Barbara Antonie Barth (1871–1956), was a member of the Munich ballet, who became Frau Antonie von Bartolf after she married Duke Ludwig Wilhelm in Bavaria, the brother of Empress Elisabeth of Austria.

== Life ==
Antonie was in Munich as the daughter of Ludwig Barth and his wife, Marie Clara Beyhl. She was ennobled by the Regent of Bavaria under the family name of Von Bartolf and received the title Baroness von Bartolf. They were married in Munich, Bayern (Bavaria) on November 19, 1892 when she was the age of twenty-one and the duke was a sixty-one year old widower. The duke's first wife, Darmstadt actress Henrietta Mendel, died the previous year on November 12, 1891. Bartolf and the duke were married for more than 20 years in what has been described as a "very happy marriage", but beginning in 1906, the duke had declared his intention to marry Fraulein Tordek, a prima donna of the Munich royal opera house. Bartolf left the duke in 1907 when she feared for her life. In 1909, when divorce proceedings began, Bartolf was said to have been physically abused, forced to participate in his cruel tricks, and treated "as a horse, a dog, and a goat and cheated her out of her pin money" by the duke during their marriage.

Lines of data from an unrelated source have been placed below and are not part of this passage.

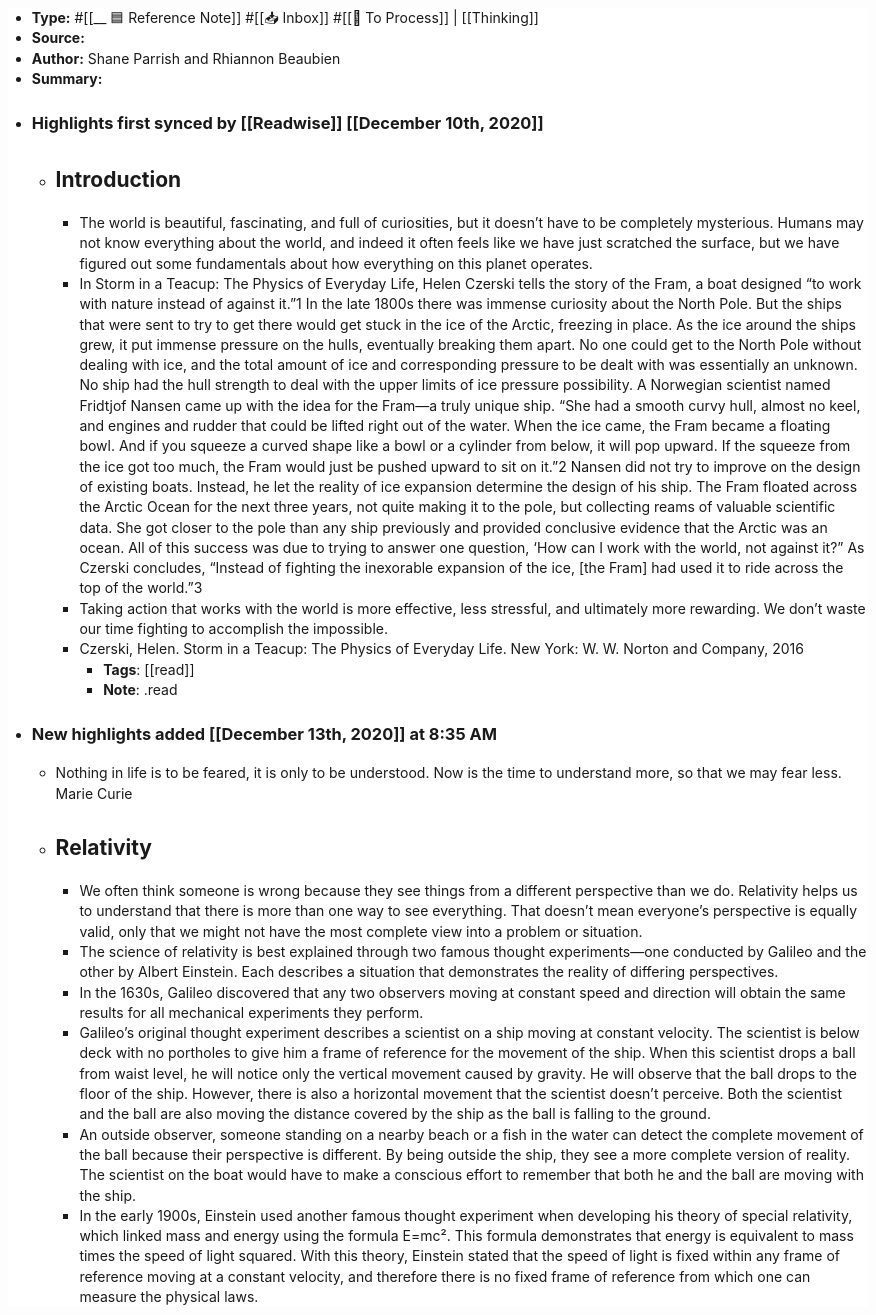 - **Type:** #[[__ 🟦  Reference Note]] #[[📥 Inbox]] #[[📝 To Process]] | [[Thinking]]
- **Source:**
- **Author:** Shane Parrish and Rhiannon Beaubien
- **Summary:**
- ### Highlights first synced by [[Readwise]] [[December 10th, 2020]]
    - ## Introduction
        - The world is beautiful, fascinating, and full of curiosities, but it doesn’t have to be completely mysterious. Humans may not know everything about the world, and indeed it often feels like we have just scratched the surface, but we have figured out some fundamentals about how everything on this planet operates. 
        - In Storm in a Teacup: The Physics of Everyday Life, Helen Czerski tells the story of the Fram, a boat designed “to work with nature instead of against it.”1 In the late 1800s there was immense curiosity about the North Pole. But the ships that were sent to try to get there would get stuck in the ice of the Arctic, freezing in place. As the ice around the ships grew, it put immense pressure on the hulls, eventually breaking them apart. No one could get to the North Pole without dealing with ice, and the total amount of ice and corresponding pressure to be dealt with was essentially an unknown. No ship had the hull strength to deal with the upper limits of ice pressure possibility. A Norwegian scientist named Fridtjof Nansen came up with the idea for the Fram—a truly unique ship. “She had a smooth curvy hull, almost no keel, and engines and rudder that could be lifted right out of the water. When the ice came, the Fram became a floating bowl. And if you squeeze a curved shape like a bowl or a cylinder from below, it will pop upward. If the squeeze from the ice got too much, the Fram would just be pushed upward to sit on it.”2 Nansen did not try to improve on the design of existing boats. Instead, he let the reality of ice expansion determine the design of his ship. The Fram floated across the Arctic Ocean for the next three years, not quite making it to the pole, but collecting reams of valuable scientific data. She got closer to the pole than any ship previously and provided conclusive evidence that the Arctic was an ocean. All of this success was due to trying to answer one question, ‘How can I work with the world, not against it?” As Czerski concludes, “Instead of fighting the inexorable expansion of the ice, [the Fram] had used it to ride across the top of the world.”3 
        - Taking action that works with the world is more effective, less stressful, and ultimately more rewarding. We don’t waste our time fighting to accomplish the impossible. 
        - Czerski, Helen. Storm in a Teacup: The Physics of Everyday Life. New York: W. W. Norton and Company, 2016 
            - **Tags**: [[read]]
            - **Note**: .read
- ### New highlights added [[December 13th, 2020]] at 8:35 AM
    - Nothing in life is to be feared, it is only to be understood. Now is the time to understand more, so that we may fear less. Marie Curie 
    - ## Relativity
        - We often think someone is wrong because they see things from a different perspective than we do. Relativity helps us to understand that there is more than one way to see everything. That doesn’t mean everyone’s perspective is equally valid, only that we might not have the most complete view into a problem or situation. 
        - The science of relativity is best explained through two famous thought experiments—one conducted by Galileo and the other by Albert Einstein. Each describes a situation that demonstrates the reality of differing perspectives. 
        - In the 1630s, Galileo discovered that any two observers moving at constant speed and direction will obtain the same results for all mechanical experiments they perform. 
        - Galileo’s original thought experiment describes a scientist on a ship moving at constant velocity. The scientist is below deck with no portholes to give him a frame of reference for the movement of the ship. When this scientist drops a ball from waist level, he will notice only the vertical movement caused by gravity. He will observe that the ball drops to the floor of the ship. However, there is also a horizontal movement that the scientist doesn’t perceive. Both the scientist and the ball are also moving the distance covered by the ship as the ball is falling to the ground. 
        - An outside observer, someone standing on a nearby beach or a fish in the water can detect the complete movement of the ball because their perspective is different. By being outside the ship, they see a more complete version of reality. The scientist on the boat would have to make a conscious effort to remember that both he and the ball are moving with the ship. 
        - In the early 1900s, Einstein used another famous thought experiment when developing his theory of special relativity, which linked mass and energy using the formula E=mc². This formula demonstrates that energy is equivalent to mass times the speed of light squared. With this theory, Einstein stated that the speed of light is fixed within any frame of reference moving at a constant velocity, and therefore there is no fixed frame of reference from which one can measure the physical laws. 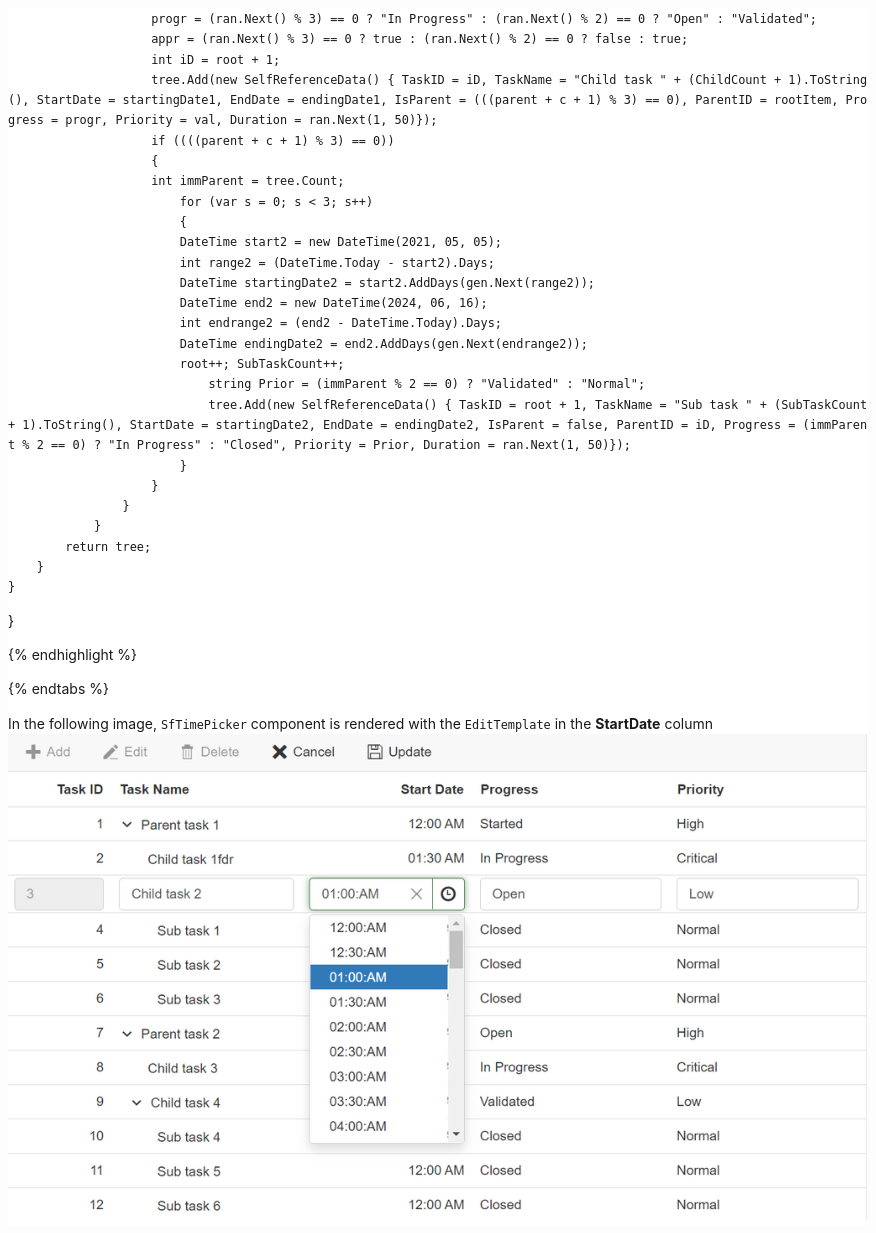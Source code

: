                         progr = (ran.Next() % 3) == 0 ? "In Progress" : (ran.Next() % 2) == 0 ? "Open" : "Validated";
                        appr = (ran.Next() % 3) == 0 ? true : (ran.Next() % 2) == 0 ? false : true;
                        int iD = root + 1;
                        tree.Add(new SelfReferenceData() { TaskID = iD, TaskName = "Child task " + (ChildCount + 1).ToString(), StartDate = startingDate1, EndDate = endingDate1, IsParent = (((parent + c + 1) % 3) == 0), ParentID = rootItem, Progress = progr, Priority = val, Duration = ran.Next(1, 50)});
                        if ((((parent + c + 1) % 3) == 0))
                        {
                        int immParent = tree.Count;
                            for (var s = 0; s < 3; s++)
                            {
                            DateTime start2 = new DateTime(2021, 05, 05);
                            int range2 = (DateTime.Today - start2).Days;
                            DateTime startingDate2 = start2.AddDays(gen.Next(range2));
                            DateTime end2 = new DateTime(2024, 06, 16);
                            int endrange2 = (end2 - DateTime.Today).Days;
                            DateTime endingDate2 = end2.AddDays(gen.Next(endrange2));
                            root++; SubTaskCount++;
                                string Prior = (immParent % 2 == 0) ? "Validated" : "Normal";
                                tree.Add(new SelfReferenceData() { TaskID = root + 1, TaskName = "Sub task " + (SubTaskCount + 1).ToString(), StartDate = startingDate2, EndDate = endingDate2, IsParent = false, ParentID = iD, Progress = (immParent % 2 == 0) ? "In Progress" : "Closed", Priority = Prior, Duration = ran.Next(1, 50)});
                            }
                        }
                    }
                }
            return tree;
        }
    }
}

{% endhighlight %}

{% endtabs %}

In the following image, `SfTimePicker` component is rendered with the `EditTemplate` in the **StartDate** column
![Blazor Tree Grid with Editing in Custom TimePicker](../images/blazor-treegrid-editing-in-custom-timepicker.png)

They divorced in July 1913 after Frau Bartolf gave birth to a daughter, Hélène that the duke claimed was not his child. Helena Mayr von Bartolf married Prince Friedrich Christian of Schaumburg-Lippe.

In 1914, Bartolf married Lieutenant Georg Maximillian Mayr (Maximilian Mayr, Max Mayer), who was formerly the duke's adjutant. Antonie von Bartolf Mayr died in 1956.